25 Me. 136 | Me. | 1845

The opinion of the Court was by

Shepley J.

This case is presented by a bill of exceptions taken to the acceptance of a report of referees. This was formerly regarded as a discretionary power, and the exercise of it as not subject to a revision, in this mode. Walker v. Sanborn, 8 Greenl. 288. By the Revised Statutes, c. 138, <§> 13, it is provided, that either party may file exceptions to any decision of the District Court accepting or rejecting a report. And by the additional act of April 7, 1845, to amend that chapter, it is provided, that the judgment of the District Court in accepting, rejecting, or recommitting, the report of referees shall be deemed so far matter of law as to be subject upon *139exceptions thereto to revision in the Supreme Judicial Court, with discretionary power to accept, reject, or recommit, the same according to the equity of the case.

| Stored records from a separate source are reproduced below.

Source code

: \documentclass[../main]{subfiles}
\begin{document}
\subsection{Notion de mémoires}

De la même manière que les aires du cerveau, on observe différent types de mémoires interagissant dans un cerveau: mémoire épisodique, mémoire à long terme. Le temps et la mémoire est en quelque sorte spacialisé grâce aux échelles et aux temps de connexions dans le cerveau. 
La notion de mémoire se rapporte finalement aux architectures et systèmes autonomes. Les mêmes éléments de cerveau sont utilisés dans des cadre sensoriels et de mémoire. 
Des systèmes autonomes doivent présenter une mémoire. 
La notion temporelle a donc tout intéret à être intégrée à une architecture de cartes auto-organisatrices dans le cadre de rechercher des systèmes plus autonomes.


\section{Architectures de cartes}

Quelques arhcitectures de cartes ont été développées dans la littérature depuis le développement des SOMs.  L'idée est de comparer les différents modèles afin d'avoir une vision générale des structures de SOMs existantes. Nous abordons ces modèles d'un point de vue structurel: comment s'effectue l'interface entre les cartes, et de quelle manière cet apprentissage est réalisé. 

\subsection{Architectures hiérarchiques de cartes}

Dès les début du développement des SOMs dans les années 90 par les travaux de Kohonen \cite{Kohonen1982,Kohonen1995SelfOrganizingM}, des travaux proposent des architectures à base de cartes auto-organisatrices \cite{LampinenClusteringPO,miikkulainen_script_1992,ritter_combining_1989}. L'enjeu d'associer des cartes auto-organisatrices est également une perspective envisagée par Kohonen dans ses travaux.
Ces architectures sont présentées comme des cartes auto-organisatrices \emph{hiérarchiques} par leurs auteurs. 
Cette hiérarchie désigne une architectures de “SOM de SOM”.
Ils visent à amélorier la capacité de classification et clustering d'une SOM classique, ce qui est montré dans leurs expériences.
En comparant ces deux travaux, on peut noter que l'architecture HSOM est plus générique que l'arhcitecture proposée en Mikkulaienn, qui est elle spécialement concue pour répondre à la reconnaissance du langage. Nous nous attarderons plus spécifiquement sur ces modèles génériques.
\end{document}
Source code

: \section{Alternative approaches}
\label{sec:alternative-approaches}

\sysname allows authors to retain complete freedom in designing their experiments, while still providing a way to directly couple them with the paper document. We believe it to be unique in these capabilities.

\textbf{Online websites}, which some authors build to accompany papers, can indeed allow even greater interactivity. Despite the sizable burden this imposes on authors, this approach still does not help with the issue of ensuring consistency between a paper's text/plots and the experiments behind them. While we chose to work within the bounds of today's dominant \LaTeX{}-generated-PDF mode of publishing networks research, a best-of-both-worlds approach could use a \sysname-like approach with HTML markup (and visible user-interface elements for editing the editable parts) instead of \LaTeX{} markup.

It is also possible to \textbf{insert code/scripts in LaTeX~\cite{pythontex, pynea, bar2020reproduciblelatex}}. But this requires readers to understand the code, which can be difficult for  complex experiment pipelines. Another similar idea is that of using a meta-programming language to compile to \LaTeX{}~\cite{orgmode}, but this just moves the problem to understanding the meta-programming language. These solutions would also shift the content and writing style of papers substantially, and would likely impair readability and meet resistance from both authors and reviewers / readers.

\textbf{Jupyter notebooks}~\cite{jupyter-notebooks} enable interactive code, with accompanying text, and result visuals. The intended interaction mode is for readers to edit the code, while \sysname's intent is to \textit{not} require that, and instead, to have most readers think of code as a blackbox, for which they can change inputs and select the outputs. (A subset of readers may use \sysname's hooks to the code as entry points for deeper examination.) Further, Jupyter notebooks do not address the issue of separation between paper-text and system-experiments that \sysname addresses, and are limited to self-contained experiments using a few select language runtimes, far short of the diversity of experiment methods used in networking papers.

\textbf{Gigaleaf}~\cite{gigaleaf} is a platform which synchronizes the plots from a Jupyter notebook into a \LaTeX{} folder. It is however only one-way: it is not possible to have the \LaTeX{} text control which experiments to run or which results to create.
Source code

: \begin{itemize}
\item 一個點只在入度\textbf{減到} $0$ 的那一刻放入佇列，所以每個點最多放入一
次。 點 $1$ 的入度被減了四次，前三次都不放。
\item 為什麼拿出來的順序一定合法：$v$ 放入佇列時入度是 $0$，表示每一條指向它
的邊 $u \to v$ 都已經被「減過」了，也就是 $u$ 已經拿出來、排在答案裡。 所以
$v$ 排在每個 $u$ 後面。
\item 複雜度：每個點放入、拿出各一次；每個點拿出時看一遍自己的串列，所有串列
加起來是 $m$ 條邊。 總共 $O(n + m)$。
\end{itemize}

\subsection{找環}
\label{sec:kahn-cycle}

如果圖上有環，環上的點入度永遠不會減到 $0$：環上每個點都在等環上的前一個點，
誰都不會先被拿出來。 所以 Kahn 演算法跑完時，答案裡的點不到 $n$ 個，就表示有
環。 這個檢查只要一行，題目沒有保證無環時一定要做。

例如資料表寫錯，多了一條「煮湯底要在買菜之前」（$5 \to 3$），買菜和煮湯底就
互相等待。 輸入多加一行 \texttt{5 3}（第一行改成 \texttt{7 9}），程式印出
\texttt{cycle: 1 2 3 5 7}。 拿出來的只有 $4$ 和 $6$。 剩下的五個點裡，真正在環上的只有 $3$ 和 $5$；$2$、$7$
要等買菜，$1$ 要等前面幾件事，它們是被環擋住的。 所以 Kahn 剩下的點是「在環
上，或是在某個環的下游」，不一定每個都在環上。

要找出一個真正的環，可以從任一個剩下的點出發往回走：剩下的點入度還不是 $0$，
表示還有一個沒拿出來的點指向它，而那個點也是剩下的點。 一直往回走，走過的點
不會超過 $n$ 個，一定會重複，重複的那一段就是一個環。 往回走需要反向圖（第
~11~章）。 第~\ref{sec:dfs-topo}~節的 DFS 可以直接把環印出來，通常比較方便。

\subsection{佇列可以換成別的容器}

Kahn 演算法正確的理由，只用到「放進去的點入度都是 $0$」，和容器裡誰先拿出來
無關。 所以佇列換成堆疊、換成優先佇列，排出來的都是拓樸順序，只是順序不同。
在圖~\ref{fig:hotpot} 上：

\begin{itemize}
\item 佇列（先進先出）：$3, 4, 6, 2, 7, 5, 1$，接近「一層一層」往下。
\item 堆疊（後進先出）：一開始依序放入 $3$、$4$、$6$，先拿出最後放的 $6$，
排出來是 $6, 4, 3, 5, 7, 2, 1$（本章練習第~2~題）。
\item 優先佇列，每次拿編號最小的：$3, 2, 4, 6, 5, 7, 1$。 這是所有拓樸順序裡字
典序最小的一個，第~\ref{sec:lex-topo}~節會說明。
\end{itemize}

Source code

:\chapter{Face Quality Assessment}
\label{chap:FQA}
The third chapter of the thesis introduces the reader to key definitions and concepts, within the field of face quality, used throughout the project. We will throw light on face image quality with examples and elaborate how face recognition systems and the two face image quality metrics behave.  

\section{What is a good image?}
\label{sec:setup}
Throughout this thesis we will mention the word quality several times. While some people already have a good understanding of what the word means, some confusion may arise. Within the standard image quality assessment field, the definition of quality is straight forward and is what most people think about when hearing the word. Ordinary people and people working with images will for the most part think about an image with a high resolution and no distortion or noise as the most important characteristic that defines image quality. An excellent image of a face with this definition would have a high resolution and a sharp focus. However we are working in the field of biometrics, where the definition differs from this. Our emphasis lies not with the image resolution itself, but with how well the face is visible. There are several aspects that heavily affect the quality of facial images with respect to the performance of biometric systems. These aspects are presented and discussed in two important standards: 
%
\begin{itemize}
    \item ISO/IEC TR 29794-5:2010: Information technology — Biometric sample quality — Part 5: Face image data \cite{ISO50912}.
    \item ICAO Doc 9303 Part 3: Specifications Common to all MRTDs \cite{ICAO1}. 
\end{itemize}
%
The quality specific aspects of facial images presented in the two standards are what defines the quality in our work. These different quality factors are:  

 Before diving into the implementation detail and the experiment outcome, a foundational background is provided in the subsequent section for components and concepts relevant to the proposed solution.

The plaintiff brought an action of trespass against the defendant for taking and selling a wagon and harness and other property. The defendant admitted and justified the taking and selling as an officer, by virtue of certain executions in his hands for service against John Lothrop. The action having been referred a report was made to the District Court, in which the referees have stated, that the wagon and harness were the property of the plaintiff and of John Lothrop jointly; that the defendant was not notified of the plaintiff’s joint interest in them; that he was justified in seizing and selling them; and that he should not be liable to the plaintiff for any money arising from the sale of them.

Two objections have been presented to the plaintiff’s right to recover for the value of his interest in the property.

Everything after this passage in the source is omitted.